La inmensa realidad de 'lo virtual' ha enterrado a la vastísima irrealidad de 'lo natural'. La inteligencia artificial habrá vencido a la inteligencia humana, que menguaba de un tiempo a esta parte. E internet nos habrá devorado definitivamente, sin que podamos comprenderlo ni pretendamos aceptarlo. Con bata de nigromante ibérico y zapatillas de felpa de brasero en mesa camilla, propongo que 2020 sea el año en el que los drones repartan pizzas y otras manducas, poniendo fin a la bicicleta de estraperlo del chico del delivery. Y también vaticino que, en el año internacional de los enfermeros y de los cuidadores, un porcentaje muy elevado de ancianos de algún país oriental comenzará a ser atendido por robots, pero no solamente para brindarle apoyo técnico, sino parar proporcionarle afecto intensivo. Yo, robot, aunque en esta vernácula España de jamón y tortilla de patata, faltarán años para que se imponga el abrazo del robot que es frío como este invierno helador.

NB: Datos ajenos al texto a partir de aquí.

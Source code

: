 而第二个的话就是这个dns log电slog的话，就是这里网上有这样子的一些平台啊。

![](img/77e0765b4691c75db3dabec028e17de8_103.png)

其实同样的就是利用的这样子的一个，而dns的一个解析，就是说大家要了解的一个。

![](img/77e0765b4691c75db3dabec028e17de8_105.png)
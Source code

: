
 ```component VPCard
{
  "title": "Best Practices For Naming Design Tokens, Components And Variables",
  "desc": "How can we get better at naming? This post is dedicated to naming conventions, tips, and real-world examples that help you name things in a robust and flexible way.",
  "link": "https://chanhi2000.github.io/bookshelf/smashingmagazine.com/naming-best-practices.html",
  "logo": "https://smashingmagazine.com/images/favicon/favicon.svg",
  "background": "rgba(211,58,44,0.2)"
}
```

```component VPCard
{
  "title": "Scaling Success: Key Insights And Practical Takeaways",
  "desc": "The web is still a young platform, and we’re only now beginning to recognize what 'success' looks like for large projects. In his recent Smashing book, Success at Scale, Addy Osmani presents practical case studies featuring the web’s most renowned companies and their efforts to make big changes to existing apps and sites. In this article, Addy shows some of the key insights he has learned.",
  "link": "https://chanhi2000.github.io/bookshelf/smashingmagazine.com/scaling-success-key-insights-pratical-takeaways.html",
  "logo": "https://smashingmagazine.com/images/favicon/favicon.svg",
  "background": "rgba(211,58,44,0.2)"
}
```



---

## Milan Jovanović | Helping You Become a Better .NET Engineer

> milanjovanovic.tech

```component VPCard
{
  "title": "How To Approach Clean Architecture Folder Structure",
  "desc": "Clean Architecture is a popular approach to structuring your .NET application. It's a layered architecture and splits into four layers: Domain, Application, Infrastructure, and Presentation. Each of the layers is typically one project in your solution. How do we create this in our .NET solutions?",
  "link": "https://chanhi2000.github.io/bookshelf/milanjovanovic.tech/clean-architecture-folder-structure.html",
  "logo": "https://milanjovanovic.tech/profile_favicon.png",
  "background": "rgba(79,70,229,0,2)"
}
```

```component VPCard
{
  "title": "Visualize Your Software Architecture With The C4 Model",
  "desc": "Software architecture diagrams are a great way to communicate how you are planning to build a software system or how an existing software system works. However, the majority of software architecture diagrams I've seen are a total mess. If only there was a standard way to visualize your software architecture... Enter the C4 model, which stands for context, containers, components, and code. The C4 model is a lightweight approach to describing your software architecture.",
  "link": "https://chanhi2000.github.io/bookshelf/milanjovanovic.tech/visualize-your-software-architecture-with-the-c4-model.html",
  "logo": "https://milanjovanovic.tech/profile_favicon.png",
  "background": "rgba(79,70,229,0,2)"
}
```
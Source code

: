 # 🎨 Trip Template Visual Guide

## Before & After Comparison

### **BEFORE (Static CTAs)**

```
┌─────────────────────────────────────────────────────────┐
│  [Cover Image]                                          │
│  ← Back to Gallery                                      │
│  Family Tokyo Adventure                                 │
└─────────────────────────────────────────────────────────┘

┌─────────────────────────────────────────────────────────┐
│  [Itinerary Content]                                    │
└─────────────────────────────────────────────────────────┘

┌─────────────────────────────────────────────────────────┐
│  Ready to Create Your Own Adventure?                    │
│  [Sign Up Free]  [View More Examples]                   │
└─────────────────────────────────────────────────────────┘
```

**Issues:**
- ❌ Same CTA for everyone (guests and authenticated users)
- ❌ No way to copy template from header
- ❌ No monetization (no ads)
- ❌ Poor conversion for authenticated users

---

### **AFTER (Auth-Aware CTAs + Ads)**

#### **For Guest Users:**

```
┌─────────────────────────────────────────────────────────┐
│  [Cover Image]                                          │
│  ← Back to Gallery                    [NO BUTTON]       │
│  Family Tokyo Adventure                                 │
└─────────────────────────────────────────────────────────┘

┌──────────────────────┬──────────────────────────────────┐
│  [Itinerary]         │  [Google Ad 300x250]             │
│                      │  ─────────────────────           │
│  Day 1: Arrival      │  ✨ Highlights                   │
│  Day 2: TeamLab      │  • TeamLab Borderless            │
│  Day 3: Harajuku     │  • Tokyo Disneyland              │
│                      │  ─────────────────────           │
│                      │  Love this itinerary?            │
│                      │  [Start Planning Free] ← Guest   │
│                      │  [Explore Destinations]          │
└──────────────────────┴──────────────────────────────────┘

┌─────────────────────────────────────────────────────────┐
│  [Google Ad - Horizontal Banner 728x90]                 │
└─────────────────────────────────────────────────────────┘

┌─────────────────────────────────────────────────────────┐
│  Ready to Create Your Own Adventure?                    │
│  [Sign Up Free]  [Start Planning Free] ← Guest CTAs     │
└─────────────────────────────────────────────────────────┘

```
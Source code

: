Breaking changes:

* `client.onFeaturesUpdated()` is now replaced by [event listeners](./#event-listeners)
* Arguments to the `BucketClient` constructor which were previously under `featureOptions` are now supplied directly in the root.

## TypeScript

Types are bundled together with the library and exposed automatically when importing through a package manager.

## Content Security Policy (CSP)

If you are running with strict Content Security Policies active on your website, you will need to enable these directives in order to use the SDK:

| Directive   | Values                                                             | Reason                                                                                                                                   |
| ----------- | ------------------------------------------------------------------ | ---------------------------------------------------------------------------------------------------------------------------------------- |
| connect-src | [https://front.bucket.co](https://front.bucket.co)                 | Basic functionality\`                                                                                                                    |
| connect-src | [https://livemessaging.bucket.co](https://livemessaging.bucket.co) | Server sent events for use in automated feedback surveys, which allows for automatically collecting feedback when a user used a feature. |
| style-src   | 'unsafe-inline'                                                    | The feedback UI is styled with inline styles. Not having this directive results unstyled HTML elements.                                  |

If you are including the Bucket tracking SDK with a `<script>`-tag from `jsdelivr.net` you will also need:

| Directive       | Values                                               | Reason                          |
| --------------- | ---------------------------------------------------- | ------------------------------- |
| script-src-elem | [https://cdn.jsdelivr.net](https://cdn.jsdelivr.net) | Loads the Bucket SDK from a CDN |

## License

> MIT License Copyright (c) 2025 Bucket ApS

También el Ministerio de Fomento de algún país hiperdesarrollado habrá acabado con las huelgas de taxis, pues los vehículos en alquiler con conductor volarán a 300 kilómetros por hora a una altura de más de 600 metros. Pero que sepan que lamentablemente para el gremio de los Uber voladores, también los conductores humanos tienen las horas contadas. La tecnología 4G será una antigualla si se la compara con la tecnología 5G que será 250 veces más rápida, y que facilitará que la interacción con robots, drones o automóviles a distancia sea posible. Por supuesto, se extenderá el reconocimiento facial, ahora que ya no nos reconocemos a nosotros mismos cuando nos miramos al espejo por las mañanas, y, que, por el contrario, permitirá reducir exponencialmente el número de personas desaparecidas en países desarrollados. Y hasta es posible que las visitas a emergencias se reduzcan en muchos países, salvo en España, que nos pirra, aunque no tengamos necesidad, pues habrá plataformas de telemedicina para la atención de pacientes con enfermedades crónicas.

 

Mañana es hoy

Pero mucho más que ya está aquí, porque en Arabia Saudí se inaugurará la torre Jeddah, el edificio más alto del mundo con un kilómetro de longitud; en Dubai se abrirá el parque de atracciones más grande del mundo, con más de 280 millones de metros cuadrados; un tren supersónico unirá Buenos Aires con Córdoba en menos de 45 minutos; o en los Juegos Olímpicos de Tokio, robots humanoides auxiliarán a deportistas y a turistas en la Villa Olímpica, mientras las pruebas de gimnasia artística serán analizadas y valoradas con sensores inteligentes a través de láser y otras tecnologías avanzadas.

Lamentablemente, no será el año en el que se descubra el secreto de la vida eterna aunque, con las dificultades económicas incipientes, la vida se puede hacer eterna en muchas ocasiones. Pero 2020 será el año en el que habrá ya más personas en el mundo con dispositivos móviles que con acceso a agua potable o a energía eléctrica. Los chips ya avanzan irremisiblemente hacia nuestro cerebro y los tatuajes ya no serán leyendas en brazos de jugadores de fútbol, sino surcos cutáneos de control tecnológico. Y, bien, asumo que todo esto pueda ser así y que vaya a ser así. Pero solo pido que no nos supere hasta el punto de que no lo controlemos y pasemos a ser controlados. Que sigamos siendo libres e iguales. Que sigamos leyendo estos artículos y que Nostradamus, por fin, duerma el sueño de los profetas que no acertaron.